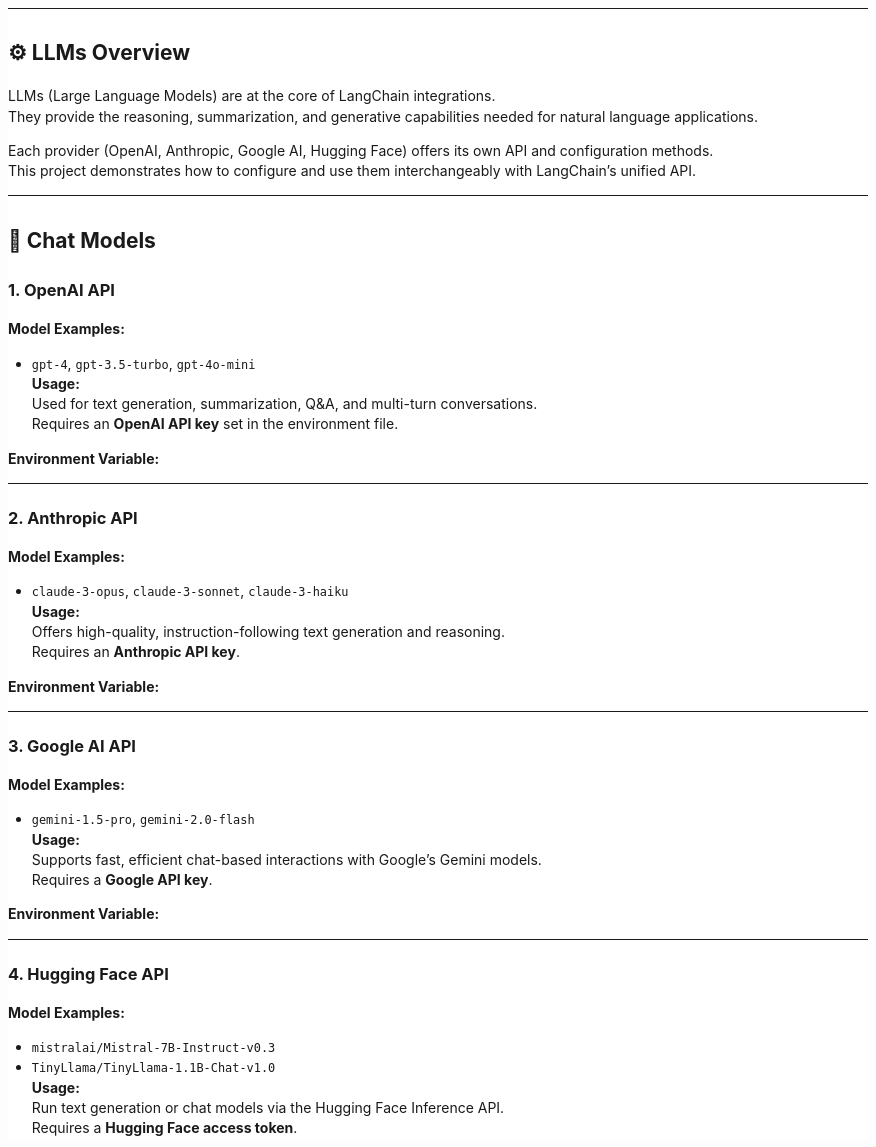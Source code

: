 
---

## ⚙️ LLMs Overview
LLMs (Large Language Models) are at the core of LangChain integrations.  
They provide the reasoning, summarization, and generative capabilities needed for natural language applications.

Each provider (OpenAI, Anthropic, Google AI, Hugging Face) offers its own API and configuration methods.  
This project demonstrates how to configure and use them interchangeably with LangChain’s unified API.

---

## 💬 Chat Models

### 1. OpenAI API
**Model Examples:**  
- `gpt-4`, `gpt-3.5-turbo`, `gpt-4o-mini`  
**Usage:**  
Used for text generation, summarization, Q&A, and multi-turn conversations.  
Requires an **OpenAI API key** set in the environment file.

**Environment Variable:**  


---

### 2. Anthropic API
**Model Examples:**  
- `claude-3-opus`, `claude-3-sonnet`, `claude-3-haiku`  
**Usage:**  
Offers high-quality, instruction-following text generation and reasoning.  
Requires an **Anthropic API key**.

**Environment Variable:**  


---

### 3. Google AI API
**Model Examples:**  
- `gemini-1.5-pro`, `gemini-2.0-flash`  
**Usage:**  
Supports fast, efficient chat-based interactions with Google’s Gemini models.  
Requires a **Google API key**.

**Environment Variable:**  


---

### 4. Hugging Face API
**Model Examples:**  
- `mistralai/Mistral-7B-Instruct-v0.3`  
- `TinyLlama/TinyLlama-1.1B-Chat-v1.0`  
**Usage:**  
Run text generation or chat models via the Hugging Face Inference API.  
Requires a **Hugging Face access token**.
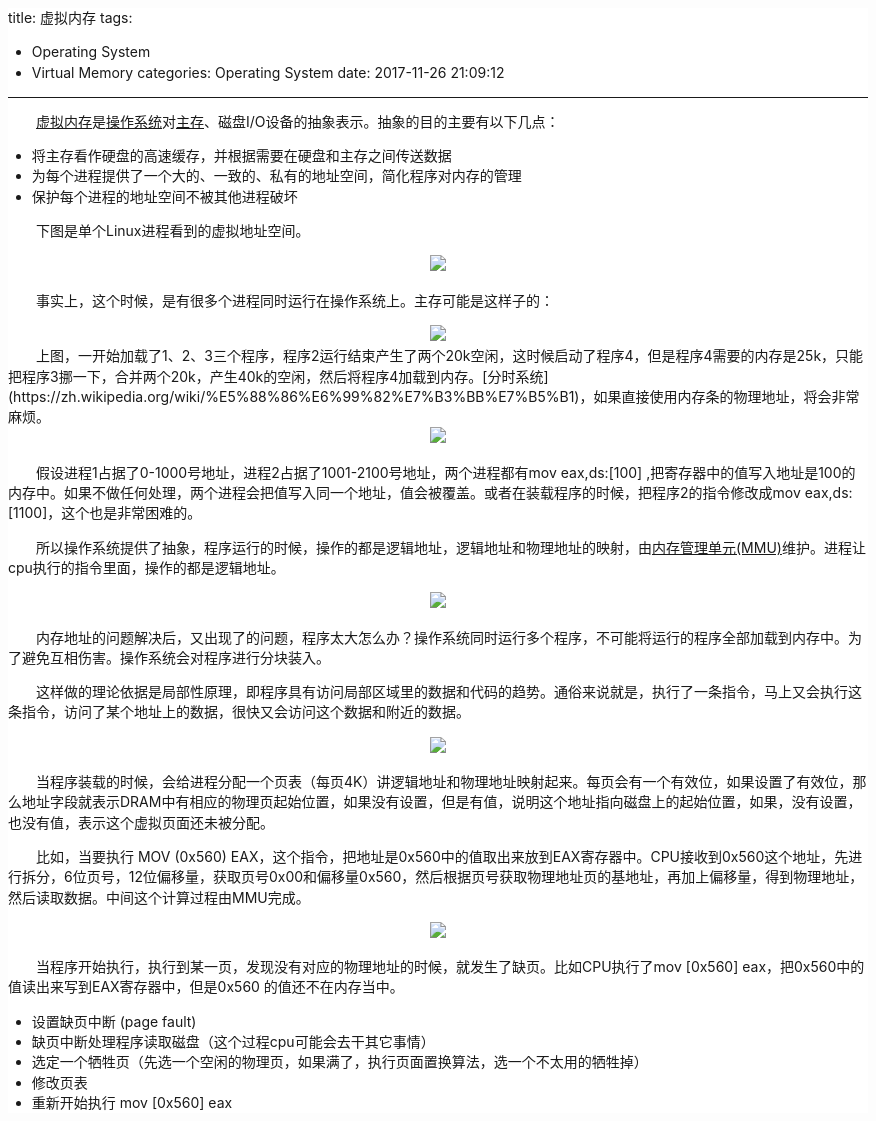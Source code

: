 title: 虚拟内存
tags:
  - Operating System
  - Virtual Memory
categories: Operating System
date: 2017-11-26 21:09:12
---

　　[虚拟内存](https://zh.wikipedia.org/wiki/%E8%99%9A%E6%8B%9F%E5%86%85%E5%AD%98)是[操作系统](https://zh.wikipedia.org/wiki/%E6%93%8D%E4%BD%9C%E7%B3%BB%E7%BB%9F)对[主存](https://zh.wikipedia.org/wiki/%E9%9A%8F%E6%9C%BA%E5%AD%98%E5%8F%96%E5%AD%98%E5%82%A8%E5%99%A8)、磁盘I/O设备的抽象表示。抽象的目的主要有以下几点：
* 将主存看作硬盘的高速缓存，并根据需要在硬盘和主存之间传送数据
* 为每个进程提供了一个大的、一致的、私有的地址空间，简化程序对内存的管理
* 保护每个进程的地址空间不被其他进程破坏  

　　下图是单个Linux进程看到的虚拟地址空间。  

<center><img src="http://static.dajitui.fun/blog/%E8%99%9A%E6%8B%9F%E5%86%85%E5%AD%98/%E8%BF%9B%E7%A8%8B%E7%9A%84%E8%99%9A%E6%8B%9F%E5%9C%B0%E5%9D%80%E7%A9%BA%E9%97%B4.svg" style="text-align:center;width:80%"/></center>  

　　事实上，这个时候，是有很多个进程同时运行在操作系统上。主存可能是这样子的：  

<center><img src="http://static.dajitui.fun/blog/%E8%99%9A%E6%8B%9F%E5%86%85%E5%AD%98/%E5%86%85%E5%AD%98%E4%B8%AD%E8%A3%85%E5%85%A5%E5%A4%9A%E4%B8%AA%E7%A8%8B%E5%BA%8F.svg" style="text-align:center;width:80%"/></center>  
　　上图，一开始加载了1、2、3三个程序，程序2运行结束产生了两个20k空闲，这时候启动了程序4，但是程序4需要的内存是25k，只能把程序3挪一下，合并两个20k，产生40k的空闲，然后将程序4加载到内存。[分时系统](https://zh.wikipedia.org/wiki/%E5%88%86%E6%99%82%E7%B3%BB%E7%B5%B1)，如果直接使用内存条的物理地址，将会非常麻烦。  

<center><img src="http://static.dajitui.fun/blog/%E8%99%9A%E6%8B%9F%E5%86%85%E5%AD%98/%E7%89%A9%E7%90%86%E5%9C%B0%E5%9D%80%E8%BF%90%E8%A1%8C%E5%A4%9A%E4%B8%AA%E7%A8%8B%E5%BA%8F.svg" style="text-align:center;width:80%"/></center>

　　假设进程1占据了0-1000号地址，进程2占据了1001-2100号地址，两个进程都有mov eax,ds:[100] ,把寄存器中的值写入地址是100的内存中。如果不做任何处理，两个进程会把值写入同一个地址，值会被覆盖。或者在装载程序的时候，把程序2的指令修改成mov eax,ds:[1100]，这个也是非常困难的。  

　　所以操作系统提供了抽象，程序运行的时候，操作的都是逻辑地址，逻辑地址和物理地址的映射，由[内存管理单元(MMU)](https://zh.wikipedia.org/wiki/%E5%86%85%E5%AD%98%E7%AE%A1%E7%90%86%E5%8D%95%E5%85%83)维护。进程让cpu执行的指令里面，操作的都是逻辑地址。

<center><img src="http://static.dajitui.fun/blog/%E8%99%9A%E6%8B%9F%E5%86%85%E5%AD%98/%E5%9F%BA%E5%9D%80%E5%AF%84%E5%AD%98%E5%99%A8.svg" style="text-align:center;width:80%"/></center>

　　内存地址的问题解决后，又出现了的问题，程序太大怎么办？操作系统同时运行多个程序，不可能将运行的程序全部加载到内存中。为了避免互相伤害。操作系统会对程序进行分块装入。  

　　这样做的理论依据是局部性原理，即程序具有访问局部区域里的数据和代码的趋势。通俗来说就是，执行了一条指令，马上又会执行这条指令，访问了某个地址上的数据，很快又会访问这个数据和附近的数据。

<center><img src="http://static.dajitui.fun/blog/%E8%99%9A%E6%8B%9F%E5%86%85%E5%AD%98/%E9%A1%B5%E8%A1%A8.svg" style="text-align:center;width:80%"/></center>  

　　当程序装载的时候，会给进程分配一个页表（每页4K）讲逻辑地址和物理地址映射起来。每页会有一个有效位，如果设置了有效位，那么地址字段就表示DRAM中有相应的物理页起始位置，如果没有设置，但是有值，说明这个地址指向磁盘上的起始位置，如果，没有设置，也没有值，表示这个虚拟页面还未被分配。

　　比如，当要执行 MOV (0x560) EAX，这个指令，把地址是0x560中的值取出来放到EAX寄存器中。CPU接收到0x560这个地址，先进行拆分，6位页号，12位偏移量，获取页号0x00和偏移量0x560，然后根据页号获取物理地址页的基地址，再加上偏移量，得到物理地址，然后读取数据。中间这个计算过程由MMU完成。  

<center><img src="http://static.dajitui.fun/blog/%E8%99%9A%E6%8B%9F%E5%86%85%E5%AD%98/%E5%86%85%E5%AD%98%E7%AE%A1%E7%90%86%E5%8D%95%E5%85%83MMU.svg" style="text-align:center;width:100%"/></center>  

　　当程序开始执行，执行到某一页，发现没有对应的物理地址的时候，就发生了缺页。比如CPU执行了mov [0x560]  eax，把0x560中的值读出来写到EAX寄存器中，但是0x560 的值还不在内存当中。
* 设置缺页中断 (page fault)
* 缺页中断处理程序读取磁盘（这个过程cpu可能会去干其它事情）
* 选定一个牺牲页（先选一个空闲的物理页，如果满了，执行页面置换算法，选一个不太用的牺牲掉）
* 修改页表
* 重新开始执行 mov [0x560] eax
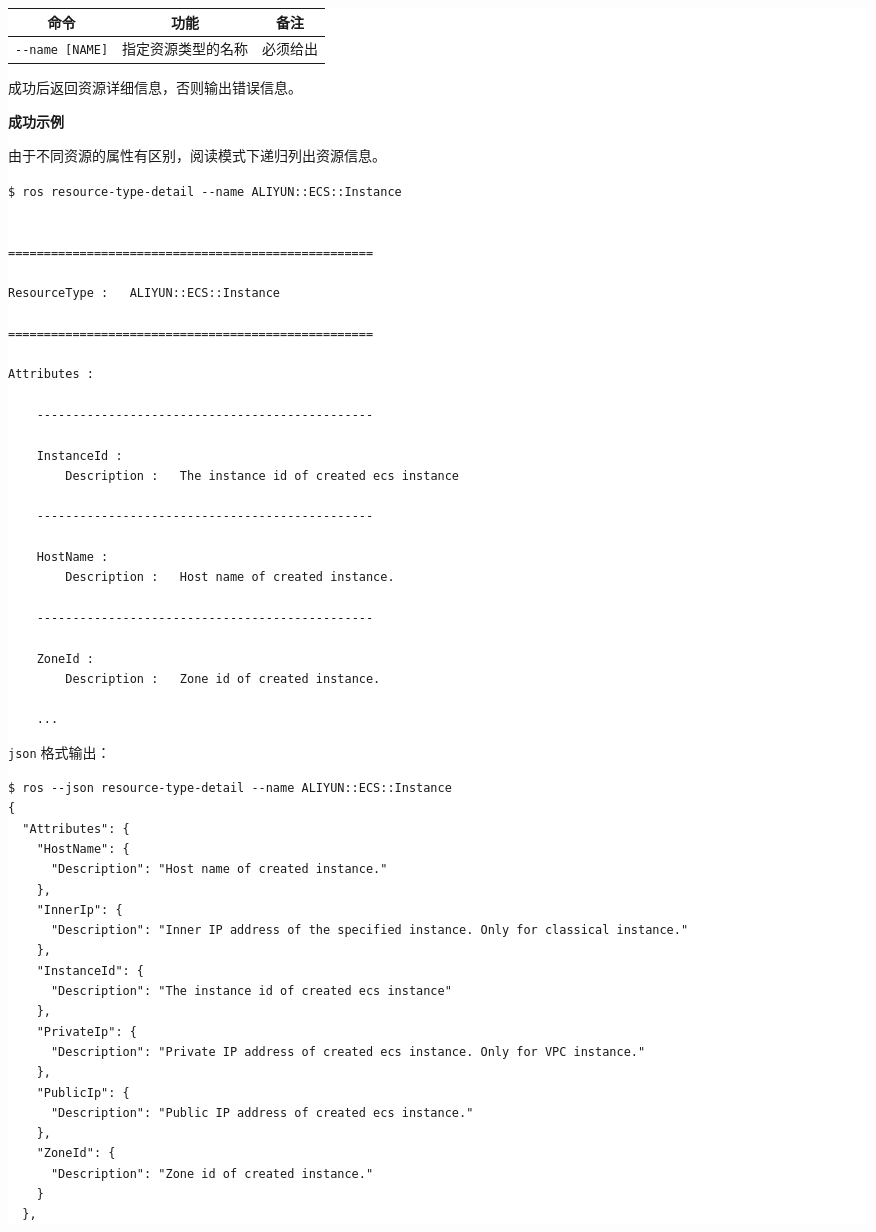 | 命令              | 功能        | 备注   |
| --------------- | --------- | ---- |
| `--name [NAME]` | 指定资源类型的名称 | 必须给出 |

成功后返回资源详细信息，否则输出错误信息。

**成功示例**

由于不同资源的属性有区别，阅读模式下递归列出资源信息。

```
$ ros resource-type-detail --name ALIYUN::ECS::Instance


===================================================

ResourceType :   ALIYUN::ECS::Instance

===================================================

Attributes :

    -----------------------------------------------

    InstanceId :
        Description :   The instance id of created ecs instance

    -----------------------------------------------

    HostName :
        Description :   Host name of created instance.

    -----------------------------------------------

    ZoneId :
        Description :   Zone id of created instance.

    ...

```

`json` 格式输出：

```
$ ros --json resource-type-detail --name ALIYUN::ECS::Instance
{
  "Attributes": {
    "HostName": {
      "Description": "Host name of created instance."
    },
    "InnerIp": {
      "Description": "Inner IP address of the specified instance. Only for classical instance."
    },
    "InstanceId": {
      "Description": "The instance id of created ecs instance"
    },
    "PrivateIp": {
      "Description": "Private IP address of created ecs instance. Only for VPC instance."
    },
    "PublicIp": {
      "Description": "Public IP address of created ecs instance."
    },
    "ZoneId": {
      "Description": "Zone id of created instance."
    }
  },
```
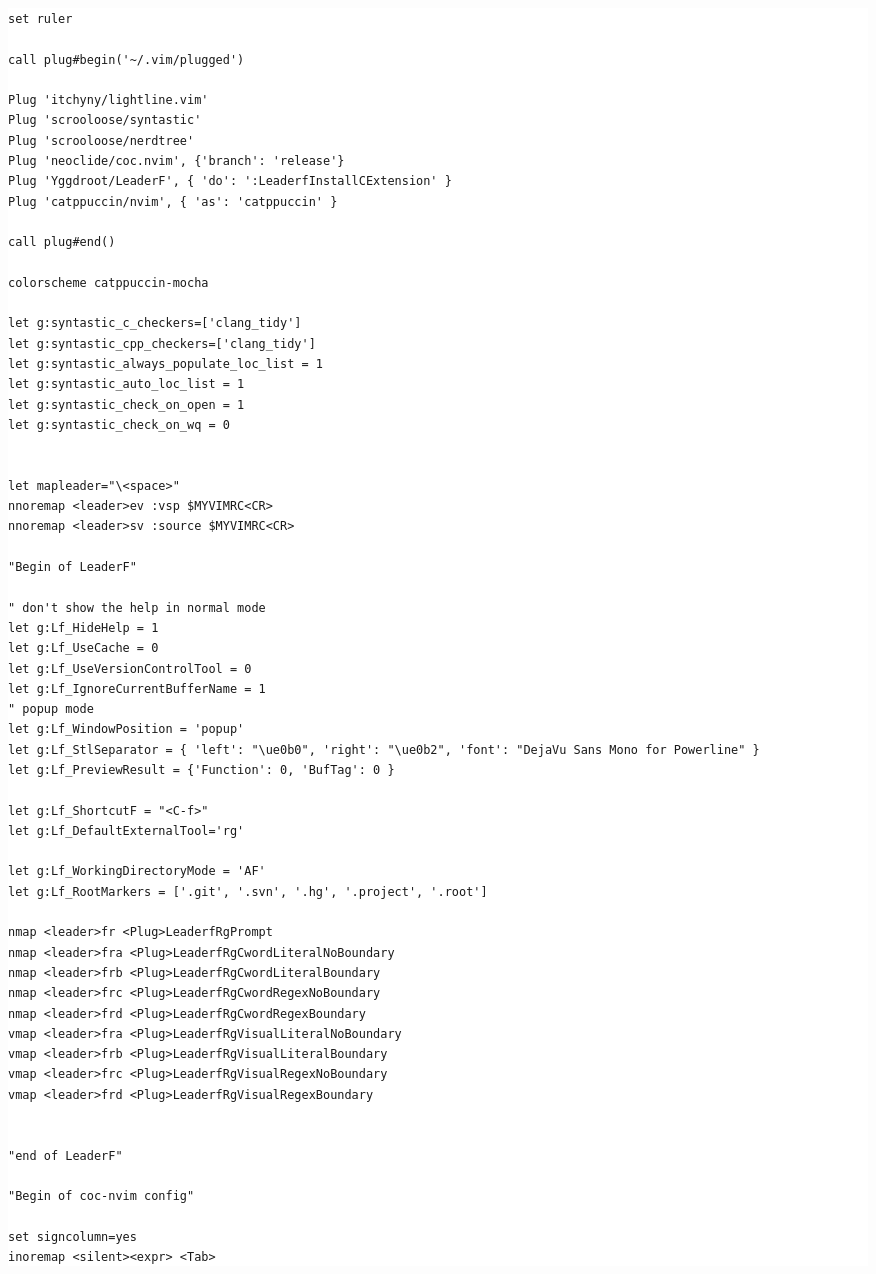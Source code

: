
 ```
set ruler

call plug#begin('~/.vim/plugged')

Plug 'itchyny/lightline.vim'
Plug 'scrooloose/syntastic'
Plug 'scrooloose/nerdtree'
Plug 'neoclide/coc.nvim', {'branch': 'release'}
Plug 'Yggdroot/LeaderF', { 'do': ':LeaderfInstallCExtension' }
Plug 'catppuccin/nvim', { 'as': 'catppuccin' }

call plug#end()

colorscheme catppuccin-mocha

let g:syntastic_c_checkers=['clang_tidy']
let g:syntastic_cpp_checkers=['clang_tidy']
let g:syntastic_always_populate_loc_list = 1
let g:syntastic_auto_loc_list = 1
let g:syntastic_check_on_open = 1
let g:syntastic_check_on_wq = 0


let mapleader="\<space>"
nnoremap <leader>ev :vsp $MYVIMRC<CR>
nnoremap <leader>sv :source $MYVIMRC<CR>

"Begin of LeaderF"

" don't show the help in normal mode
let g:Lf_HideHelp = 1
let g:Lf_UseCache = 0
let g:Lf_UseVersionControlTool = 0
let g:Lf_IgnoreCurrentBufferName = 1
" popup mode
let g:Lf_WindowPosition = 'popup'
let g:Lf_StlSeparator = { 'left': "\ue0b0", 'right': "\ue0b2", 'font': "DejaVu Sans Mono for Powerline" }
let g:Lf_PreviewResult = {'Function': 0, 'BufTag': 0 }

let g:Lf_ShortcutF = "<C-f>"
let g:Lf_DefaultExternalTool='rg'

let g:Lf_WorkingDirectoryMode = 'AF'
let g:Lf_RootMarkers = ['.git', '.svn', '.hg', '.project', '.root']

nmap <leader>fr <Plug>LeaderfRgPrompt
nmap <leader>fra <Plug>LeaderfRgCwordLiteralNoBoundary
nmap <leader>frb <Plug>LeaderfRgCwordLiteralBoundary
nmap <leader>frc <Plug>LeaderfRgCwordRegexNoBoundary
nmap <leader>frd <Plug>LeaderfRgCwordRegexBoundary
vmap <leader>fra <Plug>LeaderfRgVisualLiteralNoBoundary
vmap <leader>frb <Plug>LeaderfRgVisualLiteralBoundary
vmap <leader>frc <Plug>LeaderfRgVisualRegexNoBoundary
vmap <leader>frd <Plug>LeaderfRgVisualRegexBoundary


"end of LeaderF"

"Begin of coc-nvim config"

set signcolumn=yes
inoremap <silent><expr> <Tab>
```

WHAT YOU SHOULD DO:
Nothing but a number should be given: the count of lines in the records that contain the word "catppuccin".

EXPECTED ANSWER:
2